Exercise >> Report every line of the records beneath this task that holds the string "None".
(The data)
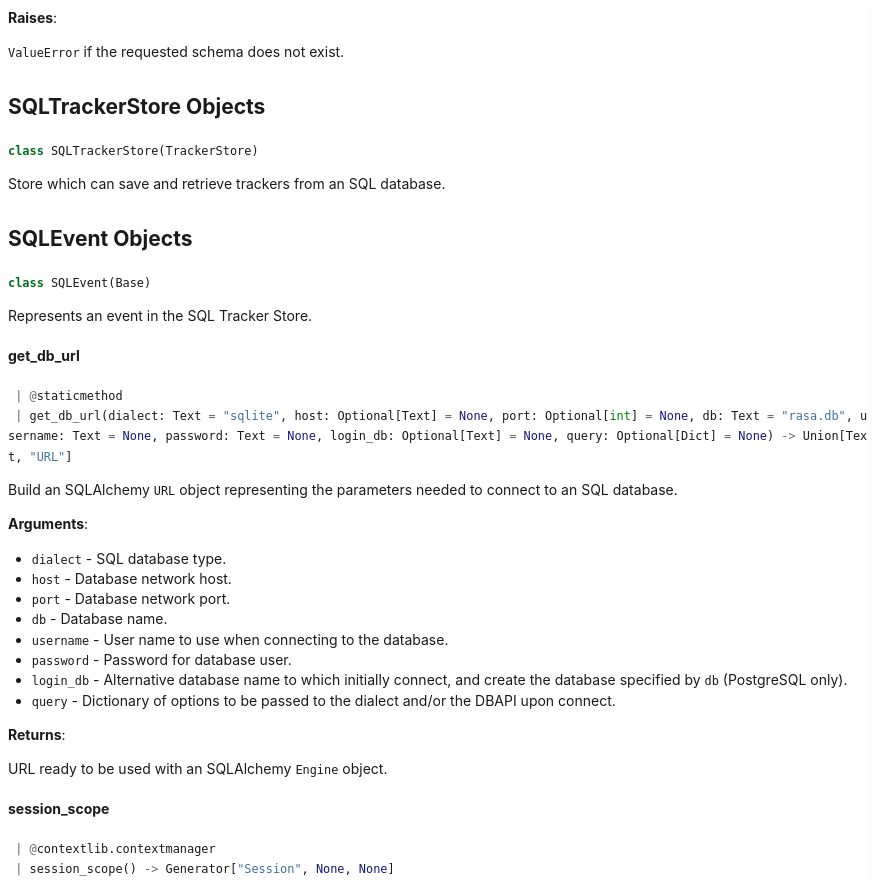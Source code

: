 
**Raises**:

  `ValueError` if the requested schema does not exist.

## SQLTrackerStore Objects

```python
class SQLTrackerStore(TrackerStore)
```

Store which can save and retrieve trackers from an SQL database.

## SQLEvent Objects

```python
class SQLEvent(Base)
```

Represents an event in the SQL Tracker Store.

#### get\_db\_url

```python
 | @staticmethod
 | get_db_url(dialect: Text = "sqlite", host: Optional[Text] = None, port: Optional[int] = None, db: Text = "rasa.db", username: Text = None, password: Text = None, login_db: Optional[Text] = None, query: Optional[Dict] = None) -> Union[Text, "URL"]
```

Build an SQLAlchemy `URL` object representing the parameters needed
to connect to an SQL database.

**Arguments**:

- `dialect` - SQL database type.
- `host` - Database network host.
- `port` - Database network port.
- `db` - Database name.
- `username` - User name to use when connecting to the database.
- `password` - Password for database user.
- `login_db` - Alternative database name to which initially connect, and create
  the database specified by `db` (PostgreSQL only).
- `query` - Dictionary of options to be passed to the dialect and/or the
  DBAPI upon connect.
  

**Returns**:

  URL ready to be used with an SQLAlchemy `Engine` object.

#### session\_scope

```python
 | @contextlib.contextmanager
 | session_scope() -> Generator["Session", None, None]
```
(End The data)
Answer for the task >>
 | get_db_url(dialect: Text = "sqlite", host: Optional[Text] = None, port: Optional[int] = None, db: Text = "rasa.db", username: Text = None, password: Text = None, login_db: Optional[Text] = None, query: Optional[Dict] = None) -> Union[Text, "URL"]
 | session_scope() -> Generator["Session", None, None]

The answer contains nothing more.